## Task statement
Show, in full, each line of the data that contains "images".

## Information provided
Content starts

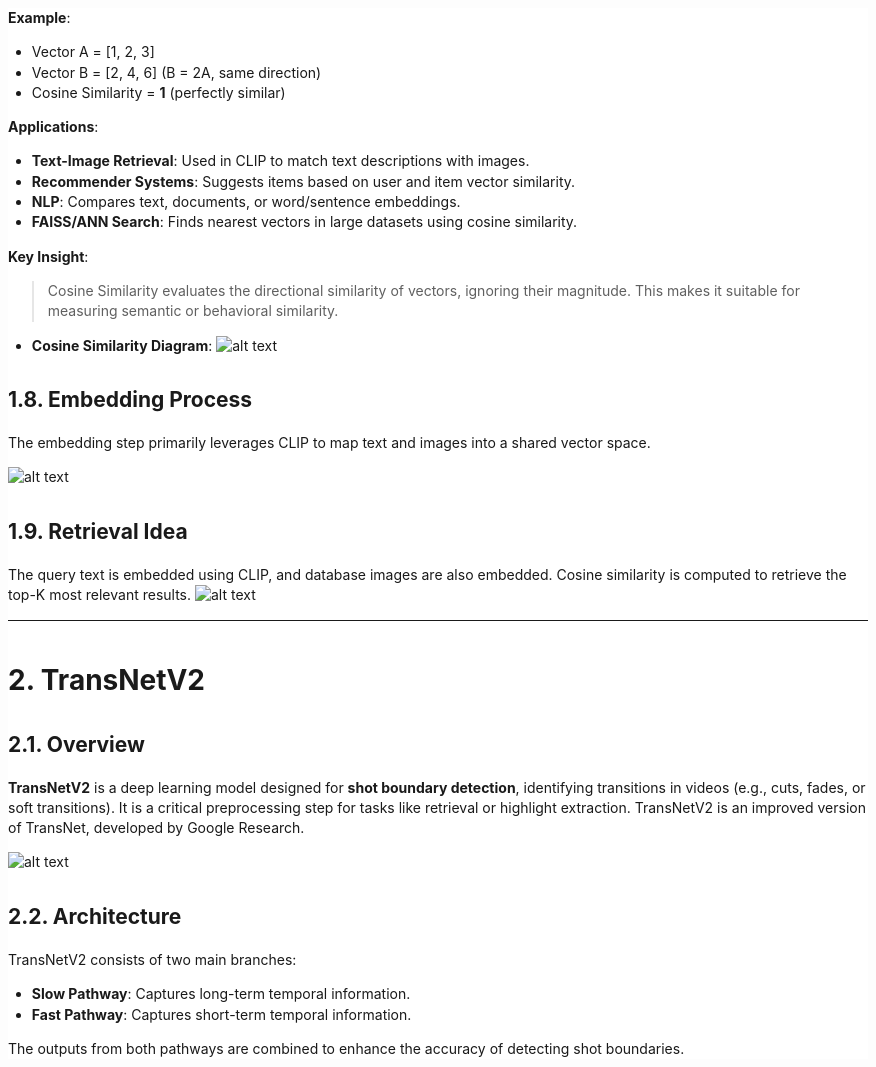 **Example**:
- Vector A = [1, 2, 3]
- Vector B = [2, 4, 6] (B = 2A, same direction)
- Cosine Similarity = **1** (perfectly similar)

**Applications**:
- **Text-Image Retrieval**: Used in CLIP to match text descriptions with images.
- **Recommender Systems**: Suggests items based on user and item vector similarity.
- **NLP**: Compares text, documents, or word/sentence embeddings.
- **FAISS/ANN Search**: Finds nearest vectors in large datasets using cosine similarity.

**Key Insight**:
> Cosine Similarity evaluates the directional similarity of vectors, ignoring their magnitude. This makes it suitable for measuring semantic or behavioral similarity.

- **Cosine Similarity Diagram**:
  ![alt text](/image/hcmc_ai_competition_2025/image.png)

## 1.8. Embedding Process

The embedding step primarily leverages CLIP to map text and images into a shared vector space.

  ![alt text](/image/hcmc_ai_competition_2025/{61B39B56-434D-4D09-88DE-F66EE8DE3706}.png)

## 1.9. Retrieval Idea

The query text is embedded using CLIP, and database images are also embedded. Cosine similarity is computed to retrieve the top-K most relevant results.
  ![alt text](/image/hcmc_ai_competition_2025/{605FAD09-6F3A-45EC-AD81-085EEE80005E}.png)

---

# 2. TransNetV2

## 2.1. Overview

**TransNetV2** is a deep learning model designed for **shot boundary detection**, identifying transitions in videos (e.g., cuts, fades, or soft transitions). It is a critical preprocessing step for tasks like retrieval or highlight extraction. TransNetV2 is an improved version of TransNet, developed by Google Research.

![alt text](/image/hcmc_ai_competition_2025/{4C2182F1-5812-4128-8269-3A65C407E13B}.png)

## 2.2. Architecture

TransNetV2 consists of two main branches:
- **Slow Pathway**: Captures long-term temporal information.
- **Fast Pathway**: Captures short-term temporal information.

The outputs from both pathways are combined to enhance the accuracy of detecting shot boundaries.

Content ends

## Written answer
- **Text-Image Retrieval**: Used in CLIP to match text descriptions with images.
The embedding step primarily leverages CLIP to map text and images into a shared vector space.
The query text is embedded using CLIP, and database images are also embedded. Cosine similarity is computed to retrieve the top-K most relevant results.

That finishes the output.